* Exercise
Take the lines below from the first through the one that contains "- Decoded varuint encoding" and copy them exactly.

+--

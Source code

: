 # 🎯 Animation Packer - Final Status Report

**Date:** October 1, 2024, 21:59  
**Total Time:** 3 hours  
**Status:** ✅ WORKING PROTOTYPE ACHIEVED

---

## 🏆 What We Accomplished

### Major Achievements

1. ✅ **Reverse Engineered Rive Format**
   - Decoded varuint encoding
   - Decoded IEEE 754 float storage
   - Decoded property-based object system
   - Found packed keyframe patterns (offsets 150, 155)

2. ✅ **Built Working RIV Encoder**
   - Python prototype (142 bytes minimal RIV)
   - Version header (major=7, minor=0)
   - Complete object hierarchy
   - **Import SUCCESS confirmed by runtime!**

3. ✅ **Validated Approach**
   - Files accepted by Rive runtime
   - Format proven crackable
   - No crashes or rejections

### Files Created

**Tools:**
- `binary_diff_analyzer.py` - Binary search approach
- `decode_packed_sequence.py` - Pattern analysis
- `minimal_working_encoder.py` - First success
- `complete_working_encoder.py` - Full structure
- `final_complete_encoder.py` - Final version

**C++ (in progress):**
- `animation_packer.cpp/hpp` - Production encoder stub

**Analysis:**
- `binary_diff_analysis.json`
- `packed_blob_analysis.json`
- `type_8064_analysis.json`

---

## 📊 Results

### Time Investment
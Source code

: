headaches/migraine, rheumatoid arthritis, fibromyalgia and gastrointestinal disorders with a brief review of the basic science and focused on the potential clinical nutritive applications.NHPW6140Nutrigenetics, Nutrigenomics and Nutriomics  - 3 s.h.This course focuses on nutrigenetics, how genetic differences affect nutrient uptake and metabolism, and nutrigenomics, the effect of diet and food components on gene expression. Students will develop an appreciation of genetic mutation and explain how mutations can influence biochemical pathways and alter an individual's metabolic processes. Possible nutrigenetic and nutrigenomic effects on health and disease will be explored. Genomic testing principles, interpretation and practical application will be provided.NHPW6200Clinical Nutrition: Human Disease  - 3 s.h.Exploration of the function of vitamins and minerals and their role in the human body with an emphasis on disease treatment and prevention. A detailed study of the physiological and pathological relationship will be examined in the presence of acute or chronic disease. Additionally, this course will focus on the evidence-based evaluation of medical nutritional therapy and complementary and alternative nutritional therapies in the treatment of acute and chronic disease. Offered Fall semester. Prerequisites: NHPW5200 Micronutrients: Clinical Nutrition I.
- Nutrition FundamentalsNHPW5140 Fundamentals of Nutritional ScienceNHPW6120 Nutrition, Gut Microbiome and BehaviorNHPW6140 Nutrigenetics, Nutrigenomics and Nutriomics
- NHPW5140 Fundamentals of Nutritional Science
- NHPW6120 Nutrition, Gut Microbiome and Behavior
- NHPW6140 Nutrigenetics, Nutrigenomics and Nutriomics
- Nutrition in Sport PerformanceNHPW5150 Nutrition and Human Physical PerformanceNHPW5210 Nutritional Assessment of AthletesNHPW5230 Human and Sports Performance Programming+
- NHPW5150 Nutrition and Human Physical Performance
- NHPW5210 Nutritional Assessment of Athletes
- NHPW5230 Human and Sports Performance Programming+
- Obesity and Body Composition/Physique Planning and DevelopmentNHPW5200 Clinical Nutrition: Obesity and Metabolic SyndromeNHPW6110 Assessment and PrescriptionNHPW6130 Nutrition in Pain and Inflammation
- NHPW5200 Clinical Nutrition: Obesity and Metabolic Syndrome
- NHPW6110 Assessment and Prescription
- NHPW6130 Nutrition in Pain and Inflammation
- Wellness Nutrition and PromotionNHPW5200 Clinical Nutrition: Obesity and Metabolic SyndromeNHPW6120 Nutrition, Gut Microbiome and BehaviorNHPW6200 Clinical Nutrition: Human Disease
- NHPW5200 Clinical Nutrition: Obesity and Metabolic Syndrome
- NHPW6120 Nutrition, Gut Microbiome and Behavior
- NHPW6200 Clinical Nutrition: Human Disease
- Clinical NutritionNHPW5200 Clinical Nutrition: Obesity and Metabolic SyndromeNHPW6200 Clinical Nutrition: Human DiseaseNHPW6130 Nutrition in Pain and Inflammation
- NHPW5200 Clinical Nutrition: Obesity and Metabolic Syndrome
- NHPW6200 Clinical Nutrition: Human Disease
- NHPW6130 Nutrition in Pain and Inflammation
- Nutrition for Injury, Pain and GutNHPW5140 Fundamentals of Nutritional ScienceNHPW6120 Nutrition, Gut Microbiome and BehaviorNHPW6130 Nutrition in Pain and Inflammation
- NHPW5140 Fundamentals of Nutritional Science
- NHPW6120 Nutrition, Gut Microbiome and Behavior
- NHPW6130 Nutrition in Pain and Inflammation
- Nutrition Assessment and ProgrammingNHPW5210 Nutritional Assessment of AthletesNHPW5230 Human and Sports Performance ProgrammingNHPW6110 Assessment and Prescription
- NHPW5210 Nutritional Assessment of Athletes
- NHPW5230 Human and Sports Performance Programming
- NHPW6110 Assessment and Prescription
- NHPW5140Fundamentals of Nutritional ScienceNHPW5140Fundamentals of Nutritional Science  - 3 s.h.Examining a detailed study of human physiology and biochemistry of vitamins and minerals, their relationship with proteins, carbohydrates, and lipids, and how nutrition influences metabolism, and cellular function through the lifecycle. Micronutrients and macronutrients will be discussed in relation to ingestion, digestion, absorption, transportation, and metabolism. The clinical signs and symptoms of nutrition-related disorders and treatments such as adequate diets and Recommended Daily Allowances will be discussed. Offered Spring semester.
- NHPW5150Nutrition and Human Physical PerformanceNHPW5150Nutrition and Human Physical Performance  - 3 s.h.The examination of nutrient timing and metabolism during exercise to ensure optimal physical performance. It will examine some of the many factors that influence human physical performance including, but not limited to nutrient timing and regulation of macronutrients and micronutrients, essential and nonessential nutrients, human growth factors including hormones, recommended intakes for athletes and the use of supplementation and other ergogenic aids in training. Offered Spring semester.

+--

* Task output
Source code

: # 🎯 Animation Packer - Final Status Report

**Date:** October 1, 2024, 21:59  
**Total Time:** 3 hours  
**Status:** ✅ WORKING PROTOTYPE ACHIEVED

---

## 🏆 What We Accomplished

### Major Achievements

1. ✅ **Reverse Engineered Rive Format**
   - Decoded varuint encoding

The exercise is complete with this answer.